PROMPT: Begin the reply with the line containing "### 6.2 - Build Quality" and end it with the final line of the listing, reproducing every line between exactly and adding nothing.

DATA FOR THE TASK:

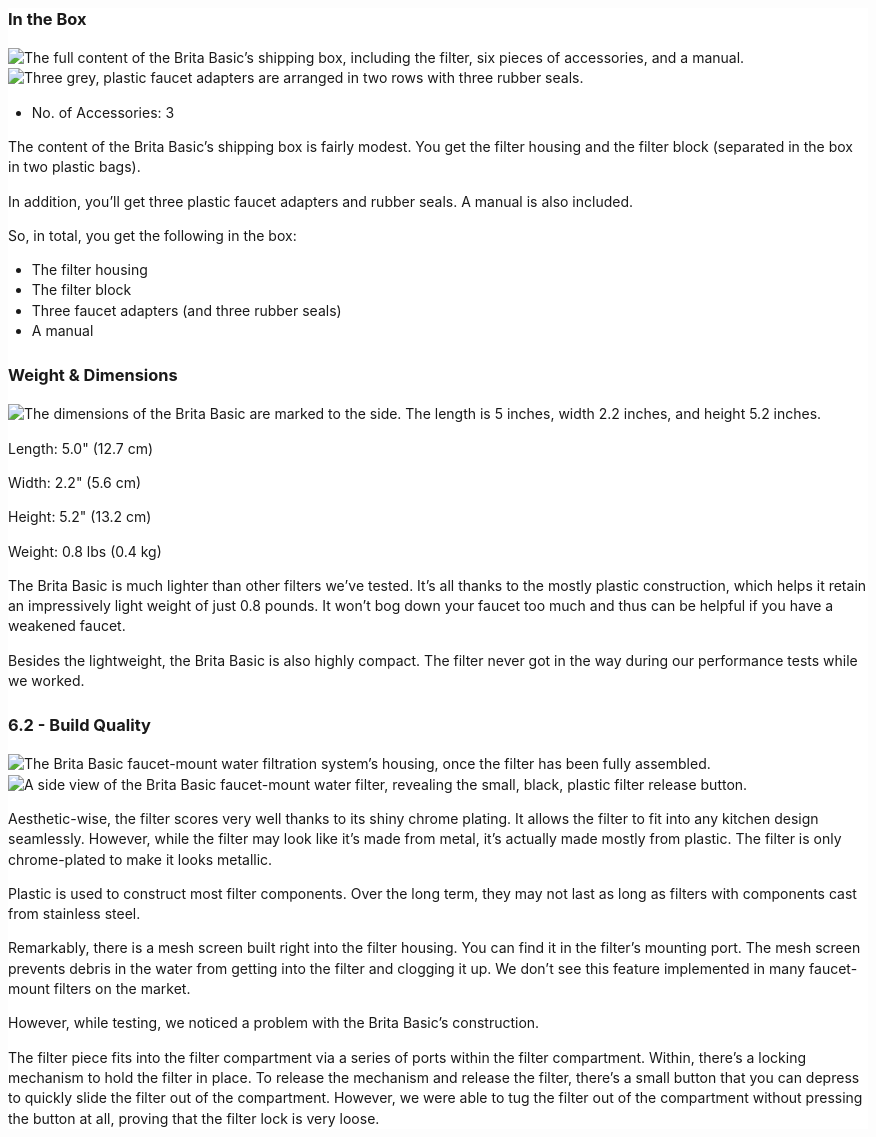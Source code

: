 ### In the Box

<img src="https://cdn.healthykitchen101.com/reviews/images/water-filters/brita-basic-faucet-water-filtration-system-box-1-cldvgw58i001cde88hqle2qv9.jpg" alt="The full content of the Brita Basic’s shipping box, including the filter, six pieces of accessories, and a manual." width="300px" height="200px"><img src="https://cdn.healthykitchen101.com/reviews/images/water-filters/brita-basic-faucet-water-filtration-system-box-2-cldvebm5d0011de886hbc58yh.jpg" alt="Three grey, plastic faucet adapters are arranged in two rows with three rubber seals." width="300px" height="200px">

*   No. of Accessories: 3

The content of the Brita Basic’s shipping box is fairly modest. You get the filter housing and the filter block (separated in the box in two plastic bags).

In addition, you’ll get three plastic faucet adapters and rubber seals. A manual is also included.

So, in total, you get the following in the box:

*   The filter housing
*   The filter block
*   Three faucet adapters (and three rubber seals)
*   A manual

### Weight & Dimensions

<img src="https://cdn.healthykitchen101.com/reviews/images/water-filters/brita-basic-faucet-water-filtration-system-dimensions-cldyanif7003sde887iqb8ule.jpg" alt="The dimensions of the Brita Basic are marked to the side. The length is 5 inches, width 2.2 inches, and height 5.2 inches." width="300px" height="200px">

Length: 5.0" (12.7 cm)

Width: 2.2" (5.6 cm)

Height: 5.2" (13.2 cm)

Weight: 0.8 lbs (0.4 kg)

The Brita Basic is much lighter than other filters we’ve tested. It’s all thanks to the mostly plastic construction, which helps it retain an impressively light weight of just 0.8 pounds. It won’t bog down your faucet too much and thus can be helpful if you have a weakened faucet.

Besides the lightweight, the Brita Basic is also highly compact. The filter never got in the way during our performance tests while we worked.

### 6.2 - Build Quality

<img src="https://cdn.healthykitchen101.com/reviews/images/water-filters/brita-basic-faucet-water-filtration-system-build-quality-cldved0af0012de88fj8i7fog.jpg" alt="The Brita Basic faucet-mount water filtration system’s housing, once the filter has been fully assembled." width="300px" height="200px"><img src="https://cdn.healthykitchen101.com/reviews/images/water-filters/brita-basic-faucet-water-filtration-system-build-quality-1-cldvedn900013de880my45o88.jpg" alt="A side view of the Brita Basic faucet-mount water filter, revealing the small, black, plastic filter release button." width="300px" height="200px">

Aesthetic-wise, the filter scores very well thanks to its shiny chrome plating. It allows the filter to fit into any kitchen design seamlessly. However, while the filter may look like it’s made from metal, it’s actually made mostly from plastic. The filter is only chrome-plated to make it looks metallic.

Plastic is used to construct most filter components. Over the long term, they may not last as long as filters with components cast from stainless steel.

Remarkably, there is a mesh screen built right into the filter housing. You can find it in the filter’s mounting port. The mesh screen prevents debris in the water from getting into the filter and clogging it up. We don’t see this feature implemented in many faucet-mount filters on the market.

However, while testing, we noticed a problem with the Brita Basic’s construction.

The filter piece fits into the filter compartment via a series of ports within the filter compartment. Within, there’s a locking mechanism to hold the filter in place. To release the mechanism and release the filter, there’s a small button that you can depress to quickly slide the filter out of the compartment. However, we were able to tug the filter out of the compartment without pressing the button at all, proving that the filter lock is very loose.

REPLY TO THE EXERCISE:
### 6.2 - Build Quality

<img src="https://cdn.healthykitchen101.com/reviews/images/water-filters/brita-basic-faucet-water-filtration-system-build-quality-cldved0af0012de88fj8i7fog.jpg" alt="The Brita Basic faucet-mount water filtration system’s housing, once the filter has been fully assembled." width="300px" height="200px"><img src="https://cdn.healthykitchen101.com/reviews/images/water-filters/brita-basic-faucet-water-filtration-system-build-quality-1-cldvedn900013de880my45o88.jpg" alt="A side view of the Brita Basic faucet-mount water filter, revealing the small, black, plastic filter release button." width="300px" height="200px">

Aesthetic-wise, the filter scores very well thanks to its shiny chrome plating. It allows the filter to fit into any kitchen design seamlessly. However, while the filter may look like it’s made from metal, it’s actually made mostly from plastic. The filter is only chrome-plated to make it looks metallic.

Plastic is used to construct most filter components. Over the long term, they may not last as long as filters with components cast from stainless steel.

Remarkably, there is a mesh screen built right into the filter housing. You can find it in the filter’s mounting port. The mesh screen prevents debris in the water from getting into the filter and clogging it up. We don’t see this feature implemented in many faucet-mount filters on the market.

However, while testing, we noticed a problem with the Brita Basic’s construction.

The filter piece fits into the filter compartment via a series of ports within the filter compartment. Within, there’s a locking mechanism to hold the filter in place. To release the mechanism and release the filter, there’s a small button that you can depress to quickly slide the filter out of the compartment. However, we were able to tug the filter out of the compartment without pressing the button at all, proving that the filter lock is very loose.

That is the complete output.